Sprint and Softbank, its corporate parent, have stopped pursuing the T-Mobile acquisition after coming to grips with the reality that antitrust regulators would ultimately veto the merger, the New York Times reported.
Meanwhile, Sprint named Marcelo Claure as the company’s next president and CEO. He replaces Dan Hesse, who has served as CEO since 2007. The founder and CEO of Brightstar Corp., a subsidiary of SoftBank, Claure joined Sprint's board of directors in January.
Why Sprint Cut Bait
We caught up with Jeff Kagan, an independent technology industry analyst, to get his thoughts on the happenings at Sprint. He told us we should look at this as the end of one chapter and the beginning of the next at Sprint. Just as with any good novel, he said, there are always twists and turns and nobody knows what’s coming next.
“Sprint walking away from this T-Mobile merger was what regulators wanted. Regulators want four wireless carriers,” Kagan said. “That’s the same argument they made when AT&T tried to acquire T-Mobile a few years ago.”
As Kagan sees it, Sprint is in a strong position as it starts its next chapter. The company has a new high-speed network, he said, and Claure is likely to introduce new growth strategies. Kagan figures the new Sprint may look very different than the old Sprint as new plans unfold.
Meet Sprint’s New Chief
Claure founded Brightstar in 1997 and has grown the company from a small Miami, Florida-based distributor into a global business that posted $10.5 billion in gross revenue in 2013.
Sprint’s hopes are high with Claure holding the reins. World Economic Forum selected Claure as a Young Global Leader, and he has received several Entrepreneur of the Year and CEO of the year awards.

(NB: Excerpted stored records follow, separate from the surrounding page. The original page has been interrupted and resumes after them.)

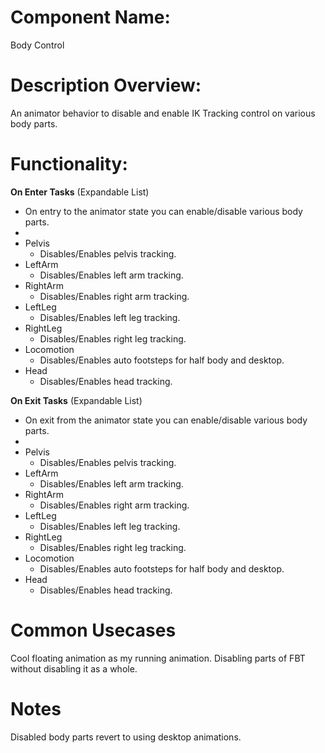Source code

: 
# Component Name:

Body Control

# Description Overview:

An animator behavior to disable and enable IK Tracking control on various body parts.

# Functionality:

**On Enter Tasks** (Expandable List)

- On entry to the animator state you can enable/disable various body parts.
- 
- Pelvis
	- Disables/Enables pelvis tracking.
- LeftArm
	- Disables/Enables left arm tracking.
- RightArm
	- Disables/Enables right arm tracking.
- LeftLeg
	- Disables/Enables left leg tracking.
- RightLeg
	- Disables/Enables right leg tracking.
- Locomotion
	- Disables/Enables auto footsteps for half body and desktop.
- Head
	- Disables/Enables head tracking.

**On Exit Tasks** (Expandable List)

- On exit from the animator state you can enable/disable various body parts.
- 
- Pelvis
	- Disables/Enables pelvis tracking.
- LeftArm
	- Disables/Enables left arm tracking.
- RightArm
	- Disables/Enables right arm tracking.
- LeftLeg
	- Disables/Enables left leg tracking.
- RightLeg
	- Disables/Enables right leg tracking.
- Locomotion
	- Disables/Enables auto footsteps for half body and desktop.
- Head
	- Disables/Enables head tracking.
# Common Usecases

Cool floating animation as my running animation. Disabling parts of FBT without disabling it as a whole.

# Notes

Disabled body parts revert to using desktop animations.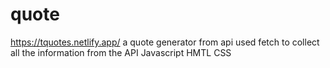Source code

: # quote
https://tquotes.netlify.app/
a quote generator from api
used fetch to collect all the information from the API
Javascript
HMTL
CSS
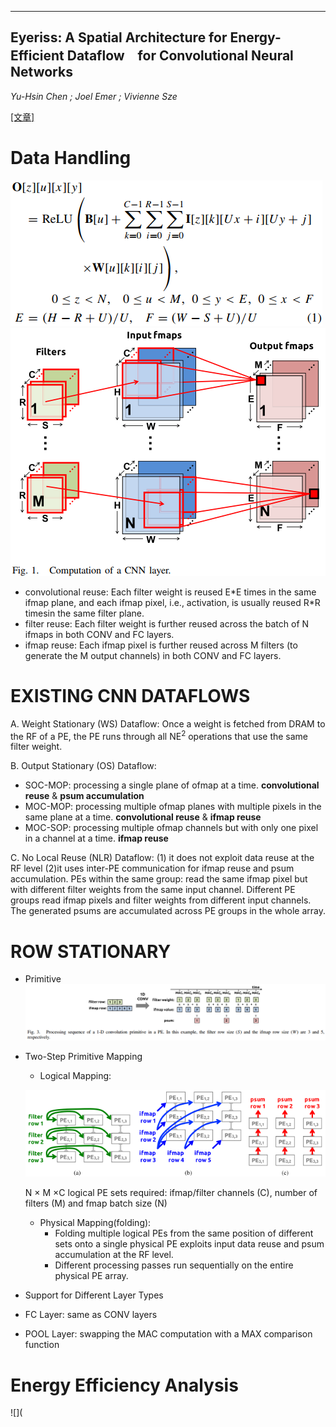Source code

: -----
Eyeriss: A Spatial Architecture for Energy-Efficient Dataflow　for Convolutional Neural Networks
-----
*Yu-Hsin Chen ; Joel Emer ; Vivienne Sze*

[[文章]](https://ieeexplore.ieee.org/document/7551407)
# Data Handling
![](https://github.com/PGTKi/ReferencePapersCollecting/blob/master/StudyNotes/xs/pictures/Eyeriss1Equation%20Computation%20of%20a%20CNN%20layer.PNG)
![](https://github.com/PGTKi/ReferencePapersCollecting/raw/master/StudyNotes/xs/pictures/Eyeriss1Computation%20of%20a%20CNN%20layer.PNG)
- convolutional reuse: Each filter weight is reused E\*E times in the same ifmap plane, and each ifmap pixel, i.e., activation, is usually reused R\*R timesin the same filter plane.
- filter reuse: Each filter weight is further reused across the batch of N ifmaps in both CONV and FC layers.
- ifmap reuse: Each ifmap pixel is further reused across M filters (to generate the M output channels) in both CONV and FC layers.

# EXISTING CNN DATAFLOWS
  A. Weight Stationary (WS) Dataflow:
  Once a weight is fetched from DRAM to the RF of a PE, the PE runs through all NE<sup>2</sup> operations that use the same filter weight.
  
  B. Output Stationary (OS) Dataflow: 
  - SOC-MOP: processing a single plane of ofmap at a time.  **convolutional reuse** & **psum accumulation**
  - MOC-MOP: processing multiple ofmap planes with multiple pixels in the same plane at a time. **convolutional reuse** & **ifmap reuse**
  - MOC-SOP: processing multiple ofmap channels but with only one pixel in a channel at a time. **ifmap reuse**
  
  C. No Local Reuse (NLR) Dataflow:
    (1) it does not exploit data reuse at the RF level
    (2)it uses inter-PE communication for ifmap reuse and psum accumulation.
    PEs within the same group: read the same ifmap pixel but with different filter weights from the same input channel. 
    Different PE groups read ifmap pixels and filter weights from different input channels. 
    The generated psums are accumulated across PE groups in the whole array.
    
# ROW STATIONARY
- Primitive
![](https://github.com/PGTKi/ReferencePapersCollecting/blob/master/StudyNotes/xs/pictures/Eyeriss1-D%20convolution%20primitive%20in%20a%20PE.PNG)

- Two-Step Primitive Mapping
  - Logical Mapping:
  
  ![](https://github.com/PGTKi/ReferencePapersCollecting/blob/master/StudyNotes/xs/pictures/Eyeriss2-D%20convolution.PNG)
  
  N × M ×C logical PE sets required: ifmap/filter channels (C), number of filters (M) and fmap batch size (N)
  
  - Physical Mapping(folding): 
    - Folding multiple logical PEs from the same position of different sets onto a single physical PE exploits input data reuse and psum accumulation at the RF level.
    - Different processing passes run sequentially on the entire physical PE array.
 - Support for Different Layer Types
  - FC Layer: same as CONV layers
  - POOL Layer: swapping the MAC computation with a MAX comparison function
  
# Energy Efficiency Analysis
![](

“Marcelo is a successful entrepreneur who transformed a start-up into a global telecommunications company. He has the management experience, passion and drive to create the strongest network and offer the best products and services in the wireless industry,” said Sprint Chairman Masayoshi Son. “While we continue to believe industry consolidation will enhance competitiveness and benefit customers, our focus moving forward will be on making Sprint the most successful carrier.”
Remembering Hesse’s Heroics
Kagan said he thinks Claure is the right man to take Sprint through its next growth wave and anticipates the company may grow in new areas under his leadership. He pointed to how much the wireless industry has changed over the past 10 years. The last decade has seen Apple’s iPhone, Google’s Android and Samsung’s Galaxy line up come to market. Sprint could make an impact in the next decade.
“Dan Hesse, current CEO of Sprint has done a remarkable job since arriving in 2007. Sprint was crashing and burning and Hesse saved the company. He also led Sprint through the network rebuild during the last year or so,” Kagan said.
"Now that the network rebuild is nearing completion, Hesse can be credited with a heroic rebuild. He gave Sprint the strength to move ahead and prepare for the next chapter. Now it’s up to Marcelo Claure and Masayoshi Son to set Sprint on the next growth wave. Is this Sprint and T-Mobile merger off forever? No. But it is off for the foreseeable future," he added.